EXERCISE GOAL
If a line in the material below has the word "crystallization", copy it.

EXERCISE INPUT
§ §

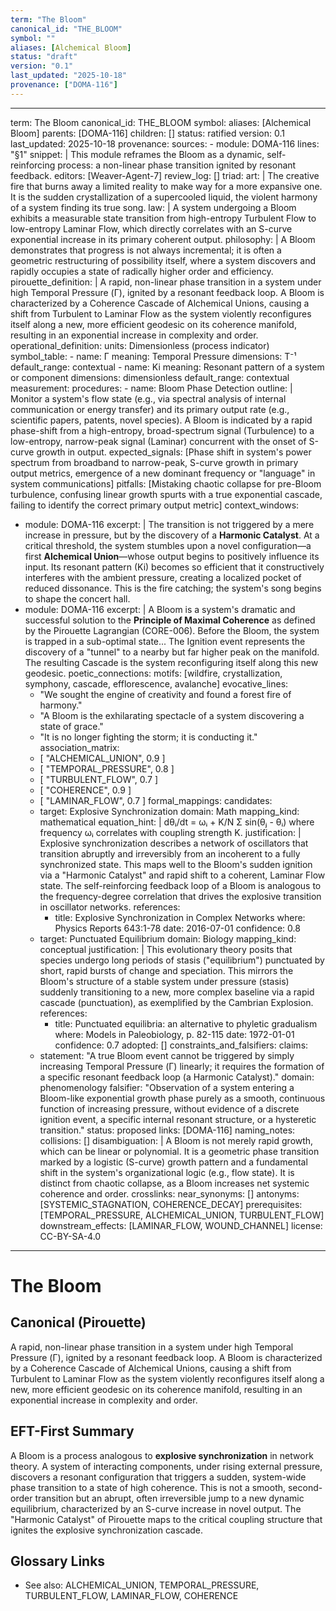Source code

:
 ```yaml
---
term: "The Bloom"
canonical_id: "THE_BLOOM"
symbol: ""
aliases: [Alchemical Bloom]
status: "draft"
version: "0.1"
last_updated: "2025-10-18"
provenance: ["DOMA-116"]
---
```


---
term: The Bloom
canonical_id: THE_BLOOM
symbol: 
aliases: [Alchemical Bloom]
parents: [DOMA-116]
children: []
status: ratified
version: 0.1
last_updated: 2025-10-18
provenance:
  sources:
    - module: DOMA-116
      lines: "§1"
      snippet: |
        This module reframes the Bloom as a dynamic, self-reinforcing process: a non-linear phase transition ignited by resonant feedback.
  editors: [Weaver-Agent-7]
  review_log: []
triad:
  art: |
    The creative fire that burns away a limited reality to make way for a more expansive one. It is the sudden crystallization of a supercooled liquid, the violent harmony of a system finding its true song.
  law: |
    A system undergoing a Bloom exhibits a measurable state transition from high-entropy Turbulent Flow to low-entropy Laminar Flow, which directly correlates with an S-curve exponential increase in its primary coherent output.
  philosophy: |
    A Bloom demonstrates that progress is not always incremental; it is often a geometric restructuring of possibility itself, where a system discovers and rapidly occupies a state of radically higher order and efficiency.
pirouette_definition: |
  A rapid, non-linear phase transition in a system under high Temporal Pressure (Γ), ignited by a resonant feedback loop. A Bloom is characterized by a Coherence Cascade of Alchemical Unions, causing a shift from Turbulent to Laminar Flow as the system violently reconfigures itself along a new, more efficient geodesic on its coherence manifold, resulting in an exponential increase in complexity and order.
operational_definition:
  units: Dimensionless (process indicator)
  symbol_table:
    - name: Γ
      meaning: Temporal Pressure
      dimensions: T⁻¹
      default_range: contextual
    - name: Ki
      meaning: Resonant pattern of a system or component
      dimensions: dimensionless
      default_range: contextual
  measurement:
    procedures:
      - name: Bloom Phase Detection
        outline: |
          Monitor a system's flow state (e.g., via spectral analysis of internal communication or energy transfer) and its primary output rate (e.g., scientific papers, patents, novel species). A Bloom is indicated by a rapid phase-shift from a high-entropy, broad-spectrum signal (Turbulence) to a low-entropy, narrow-peak signal (Laminar) concurrent with the onset of S-curve growth in output.
        expected_signals: [Phase shift in system's power spectrum from broadband to narrow-peak, S-curve growth in primary output metrics, emergence of a new dominant frequency or "language" in system communications]
        pitfalls: [Mistaking chaotic collapse for pre-Bloom turbulence, confusing linear growth spurts with a true exponential cascade, failing to identify the correct primary output metric]
context_windows:
  - module: DOMA-116
    excerpt: |
      The transition is not triggered by a mere increase in pressure, but by the discovery of a **Harmonic Catalyst**. At a critical threshold, the system stumbles upon a novel configuration—a first **Alchemical Union**—whose output begins to positively influence its input. Its resonant pattern (Ki) becomes so efficient that it constructively interferes with the ambient pressure, creating a localized pocket of reduced dissonance. This is the fire catching; the system's song begins to shape the concert hall.
  - module: DOMA-116
    excerpt: |
      A Bloom is a system's dramatic and successful solution to the **Principle of Maximal Coherence** as defined by the Pirouette Lagrangian (CORE-006). Before the Bloom, the system is trapped in a sub-optimal state... The Ignition event represents the discovery of a "tunnel" to a nearby but far higher peak on the manifold. The resulting Cascade is the system reconfiguring itself along this new geodesic.
poetic_connections:
  motifs: [wildfire, crystallization, symphony, cascade, efflorescence, avalanche]
  evocative_lines:
    - "We sought the engine of creativity and found a forest fire of harmony."
    - "A Bloom is the exhilarating spectacle of a system discovering a state of grace."
    - "It is no longer fighting the storm; it is conducting it."
  association_matrix:
    - [ "ALCHEMICAL_UNION", 0.9 ]
    - [ "TEMPORAL_PRESSURE", 0.8 ]
    - [ "TURBULENT_FLOW", 0.7 ]
    - [ "COHERENCE", 0.9 ]
    - [ "LAMINAR_FLOW", 0.7 ]
formal_mappings:
  candidates:
    - target: Explosive Synchronization
      domain: Math
      mapping_kind: mathematical
      equation_hint: |
        dθᵢ/dt = ωᵢ + K/N Σ sin(θⱼ - θᵢ) where frequency ωᵢ correlates with coupling strength K.
      justification: |
        Explosive synchronization describes a network of oscillators that transition abruptly and irreversibly from an incoherent to a fully synchronized state. This maps well to the Bloom's sudden ignition via a "Harmonic Catalyst" and rapid shift to a coherent, Laminar Flow state. The self-reinforcing feedback loop of a Bloom is analogous to the frequency-degree correlation that drives the explosive transition in oscillator networks.
      references:
        - title: Explosive Synchronization in Complex Networks
          where: Physics Reports 643:1-78
          date: 2016-07-01
      confidence: 0.8
    - target: Punctuated Equilibrium
      domain: Biology
      mapping_kind: conceptual
      justification: |
        This evolutionary theory posits that species undergo long periods of stasis ("equilibrium") punctuated by short, rapid bursts of change and speciation. This mirrors the Bloom's structure of a stable system under pressure (stasis) suddenly transitioning to a new, more complex baseline via a rapid cascade (punctuation), as exemplified by the Cambrian Explosion.
      references:
        - title: Punctuated equilibria: an alternative to phyletic gradualism
          where: Models in Paleobiology, p. 82-115
          date: 1972-01-01
      confidence: 0.7
  adopted: []
constraints_and_falsifiers:
  claims:
    - statement: "A true Bloom event cannot be triggered by simply increasing Temporal Pressure (Γ) linearly; it requires the formation of a specific resonant feedback loop (a Harmonic Catalyst)."
      domain: phenomenology
      falsifier: "Observation of a system entering a Bloom-like exponential growth phase purely as a smooth, continuous function of increasing pressure, without evidence of a discrete ignition event, a specific internal resonant structure, or a hysteretic transition."
      status: proposed
      links: [DOMA-116]
naming_notes:
  collisions: []
  disambiguation: |
    A Bloom is not merely rapid growth, which can be linear or polynomial. It is a geometric phase transition marked by a logistic (S-curve) growth pattern and a fundamental shift in the system's organizational logic (e.g., flow state). It is distinct from chaotic collapse, as a Bloom increases net systemic coherence and order.
crosslinks:
  near_synonyms: []
  antonyms: [SYSTEMIC_STAGNATION, COHERENCE_DECAY]
  prerequisites: [TEMPORAL_PRESSURE, ALCHEMICAL_UNION, TURBULENT_FLOW]
  downstream_effects: [LAMINAR_FLOW, WOUND_CHANNEL]
license: CC-BY-SA-4.0
---

# The Bloom

## Canonical (Pirouette)
A rapid, non-linear phase transition in a system under high Temporal Pressure (Γ), ignited by a resonant feedback loop. A Bloom is characterized by a Coherence Cascade of Alchemical Unions, causing a shift from Turbulent to Laminar Flow as the system violently reconfigures itself along a new, more efficient geodesic on its coherence manifold, resulting in an exponential increase in complexity and order.

## EFT-First Summary
A Bloom is a process analogous to **explosive synchronization** in network theory. A system of interacting components, under rising external pressure, discovers a resonant configuration that triggers a sudden, system-wide phase transition to a state of high coherence. This is not a smooth, second-order transition but an abrupt, often irreversible jump to a new dynamic equilibrium, characterized by an S-curve increase in novel output. The "Harmonic Catalyst" of Pirouette maps to the critical coupling structure that ignites the explosive synchronization cascade.

## Glossary Links
- See also: ALCHEMICAL_UNION, TEMPORAL_PRESSURE, TURBULENT_FLOW, LAMINAR_FLOW, COHERENCE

§ §

RESPONSE AREA
    The creative fire that burns away a limited reality to make way for a more expansive one. It is the sudden crystallization of a supercooled liquid, the violent harmony of a system finding its true song.
  motifs: [wildfire, crystallization, symphony, cascade, efflorescence, avalanche]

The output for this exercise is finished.